Stored data
%%
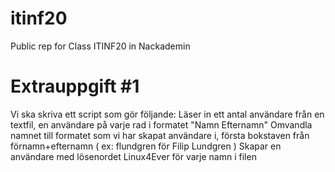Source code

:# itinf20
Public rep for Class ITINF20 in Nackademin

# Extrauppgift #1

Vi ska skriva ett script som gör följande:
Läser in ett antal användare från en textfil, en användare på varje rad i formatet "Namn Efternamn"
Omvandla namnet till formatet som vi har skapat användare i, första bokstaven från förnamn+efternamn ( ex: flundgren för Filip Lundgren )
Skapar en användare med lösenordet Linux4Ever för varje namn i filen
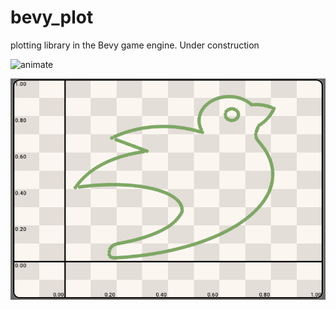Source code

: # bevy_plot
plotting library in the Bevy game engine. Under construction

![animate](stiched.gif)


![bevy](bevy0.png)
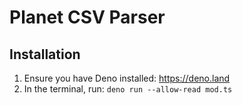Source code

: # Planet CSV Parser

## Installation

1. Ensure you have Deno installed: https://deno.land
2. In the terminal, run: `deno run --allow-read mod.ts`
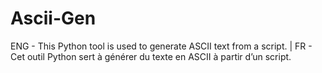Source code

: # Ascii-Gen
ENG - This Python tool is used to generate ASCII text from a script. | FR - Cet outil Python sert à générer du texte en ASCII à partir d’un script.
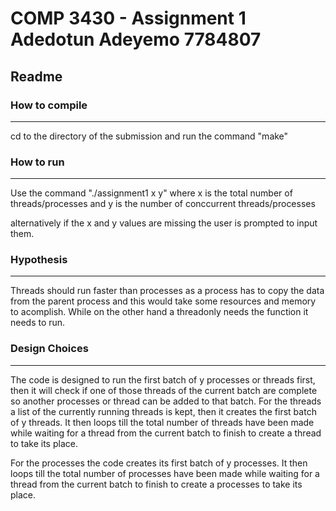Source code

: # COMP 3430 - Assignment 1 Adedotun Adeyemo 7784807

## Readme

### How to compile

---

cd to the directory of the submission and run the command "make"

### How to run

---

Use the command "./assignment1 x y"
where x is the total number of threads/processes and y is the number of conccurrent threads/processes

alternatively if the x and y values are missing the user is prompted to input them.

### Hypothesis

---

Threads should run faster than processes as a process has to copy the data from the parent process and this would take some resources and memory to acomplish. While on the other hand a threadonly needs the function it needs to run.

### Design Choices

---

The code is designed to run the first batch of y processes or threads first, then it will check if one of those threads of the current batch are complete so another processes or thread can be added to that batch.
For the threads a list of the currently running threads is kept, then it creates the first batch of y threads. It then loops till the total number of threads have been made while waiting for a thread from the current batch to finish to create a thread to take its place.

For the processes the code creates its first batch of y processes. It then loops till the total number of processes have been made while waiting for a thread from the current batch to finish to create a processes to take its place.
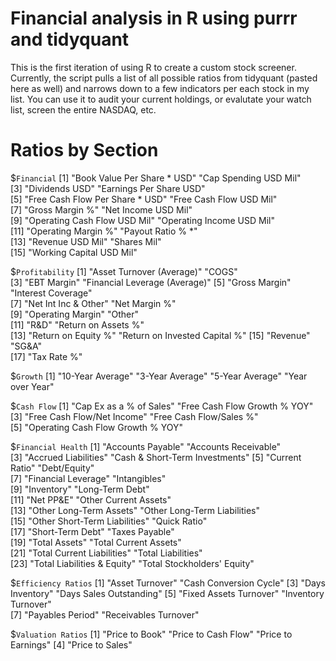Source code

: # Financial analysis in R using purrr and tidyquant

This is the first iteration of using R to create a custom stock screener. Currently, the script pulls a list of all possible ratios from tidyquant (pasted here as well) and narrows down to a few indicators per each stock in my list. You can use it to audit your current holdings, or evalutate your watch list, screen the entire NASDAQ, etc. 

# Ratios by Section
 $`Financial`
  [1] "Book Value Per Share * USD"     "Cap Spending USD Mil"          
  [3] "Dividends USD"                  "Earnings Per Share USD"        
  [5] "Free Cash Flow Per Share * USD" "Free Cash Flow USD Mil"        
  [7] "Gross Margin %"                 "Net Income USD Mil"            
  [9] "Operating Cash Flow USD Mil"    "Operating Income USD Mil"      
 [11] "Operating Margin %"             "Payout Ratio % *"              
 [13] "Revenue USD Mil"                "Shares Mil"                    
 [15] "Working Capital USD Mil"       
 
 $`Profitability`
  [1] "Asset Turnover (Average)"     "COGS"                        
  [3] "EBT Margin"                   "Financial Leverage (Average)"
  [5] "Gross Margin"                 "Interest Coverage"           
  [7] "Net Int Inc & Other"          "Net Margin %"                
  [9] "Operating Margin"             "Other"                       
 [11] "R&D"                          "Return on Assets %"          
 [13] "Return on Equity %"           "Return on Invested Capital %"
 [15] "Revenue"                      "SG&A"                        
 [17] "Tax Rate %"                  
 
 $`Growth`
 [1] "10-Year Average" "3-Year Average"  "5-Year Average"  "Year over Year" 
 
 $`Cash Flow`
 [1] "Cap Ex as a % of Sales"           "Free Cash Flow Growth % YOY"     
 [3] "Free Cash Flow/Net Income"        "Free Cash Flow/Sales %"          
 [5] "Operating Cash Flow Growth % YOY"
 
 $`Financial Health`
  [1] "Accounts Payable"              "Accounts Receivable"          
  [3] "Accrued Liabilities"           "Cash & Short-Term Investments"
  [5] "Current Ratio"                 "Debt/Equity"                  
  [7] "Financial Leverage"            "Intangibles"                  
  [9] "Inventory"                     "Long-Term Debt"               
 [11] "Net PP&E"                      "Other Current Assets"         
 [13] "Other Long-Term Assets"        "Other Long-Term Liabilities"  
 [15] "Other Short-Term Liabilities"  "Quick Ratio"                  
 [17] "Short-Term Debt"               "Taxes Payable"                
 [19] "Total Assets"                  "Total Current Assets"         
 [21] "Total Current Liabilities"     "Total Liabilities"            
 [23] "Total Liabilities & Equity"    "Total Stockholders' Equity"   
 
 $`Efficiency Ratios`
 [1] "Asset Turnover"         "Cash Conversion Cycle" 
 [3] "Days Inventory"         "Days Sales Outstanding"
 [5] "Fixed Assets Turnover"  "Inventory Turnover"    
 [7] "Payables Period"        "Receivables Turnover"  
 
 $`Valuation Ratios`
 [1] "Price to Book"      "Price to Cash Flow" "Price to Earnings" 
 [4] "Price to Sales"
%%
Search the data and copy each line containing "tidyquant".

Reply to the exercise -
: # Financial analysis in R using purrr and tidyquant
This is the first iteration of using R to create a custom stock screener. Currently, the script pulls a list of all possible ratios from tidyquant (pasted here as well) and narrows down to a few indicators per each stock in my list. You can use it to audit your current holdings, or evalutate your watch list, screen the entire NASDAQ, etc. 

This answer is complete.